Jamie Guenthoer1, Meghan E. Garrett1, Michelle Lilly1, Delphine M. Depierreux1, Felicitas Ruiz1, Margaret Chi1, Caitlin I. Stoddard1, Vrasha Chohan1, Kevin Sung2, Duncan Ralph2, Helen Y. Chu3, Frederick A. Matsen IV2,4, Julie Overbaugh1,2*
1Human Biology Division, Fred Hutchinson Cancer Center, Seattle, WA 98109, USA
2Public Health Sciences Division, Fred Hutchinson Cancer Center, Seattle, WA 98109, USA
3Division of Allergy and Infectious Diseases, University of Washington, Seattle, WA 98195, USA
4Howard Hughes Medical Institute, Seattle, WA 98195, USA
*Corresponding Author
The SARS-CoV-2 virus responsible for the COVID-19 global pandemic has exhibited a striking capacity for viral evolution that drives continued evasion from vaccine and infection-induced immune responses. Mutations in the receptor binding domain of the S1 subunit of the spike glycoprotein have led to considerable escape from antibody responses, reducing the efficacy of vaccines and monoclonal antibody (mAb) therapies. Therefore, there is a need to interrogate more constrained regions of Spike, such as the S2 subdomain. Here, we describe a collection of S2 mAbs from two SARS-CoV-2 convalescent individuals that target multiple regions in the S2 subdomain and can be grouped into at least five epitope classes. Most did not neutralize SARS-CoV-2 with the exception of C20.119, which bound to a highly conserved epitope in the fusion peptide and showed broad binding and neutralization activity across SARS-CoV-2, SARS-CoV-1, and closely related zoonotic sarbecoviruses. Several of the S2 mAbs tested mediated antibody-dependent cellular cytotoxicity (ADCC) at levels similar to the S1 mAb S309 that was previously authorized for treatment of SARS-CoV-2 infections. Three of the mAbs with ADCC function also bound to spike trimers from HCoVs, such as MERS-CoV and HCoV-HKU1. Our findings suggest there are diverse epitopes in S2, including functional S2 mAbs with HCoV and sarbecovirus breadth that likely target functionally constrained regions of spike. These mAbs could be developed for potential future pandemics, while also providing insight into ideal epitopes for eliciting a broad HCoV response.

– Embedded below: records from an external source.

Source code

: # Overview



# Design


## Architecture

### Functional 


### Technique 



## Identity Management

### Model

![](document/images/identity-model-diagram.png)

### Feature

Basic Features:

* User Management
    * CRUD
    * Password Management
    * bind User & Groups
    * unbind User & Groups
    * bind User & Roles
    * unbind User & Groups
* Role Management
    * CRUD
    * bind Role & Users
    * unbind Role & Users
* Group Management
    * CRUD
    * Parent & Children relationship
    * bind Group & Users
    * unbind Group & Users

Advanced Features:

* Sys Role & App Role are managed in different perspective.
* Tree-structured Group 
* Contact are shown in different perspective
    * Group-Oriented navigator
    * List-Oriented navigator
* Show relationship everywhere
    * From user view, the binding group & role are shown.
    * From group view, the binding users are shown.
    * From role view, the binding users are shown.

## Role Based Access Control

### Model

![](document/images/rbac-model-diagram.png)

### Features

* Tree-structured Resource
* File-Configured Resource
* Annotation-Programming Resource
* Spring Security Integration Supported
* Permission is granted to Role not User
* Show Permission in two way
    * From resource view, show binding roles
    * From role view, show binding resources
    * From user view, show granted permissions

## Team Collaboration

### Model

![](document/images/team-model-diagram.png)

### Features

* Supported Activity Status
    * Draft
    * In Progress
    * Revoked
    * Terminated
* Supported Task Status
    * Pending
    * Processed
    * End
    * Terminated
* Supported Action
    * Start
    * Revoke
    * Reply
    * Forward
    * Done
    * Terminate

The code for downstream analyses and generation of plots for some figures in the manuscript is provided here.
Currently, the environment is set up with Conda and pip. Clone this repository and create the sars2-s2-env environment as follows:
git clone https://github.com/matsengrp/SARS-CoV-2-S2-Abs
cd SARS-CoV-2-S2-Abs
conda create -n sars2-s2-env python=3.8.10
conda activate sars2-s2-env
python -m pip install -r requirements.txtOnce the environment has been created, only the conda activate sars2-s2-env command call is needed next time before running the code.
The plots for Figure 6A and 6B are generated with plot_20C_mAbs_phage-dms_preFP-FP.ipynb.
Figure S9 is generated with plot_plasma_enrichment.ipynb.
Figure S10A is generated with heatmap-S2-mAbs-PhageDMS.ipynb, and Figure S10B is generated with heatmap-S2-mAbs-PanCoV.ipynb.
The plots in Figure S11 are generated with plot_mAbs_enrichment.ipynb.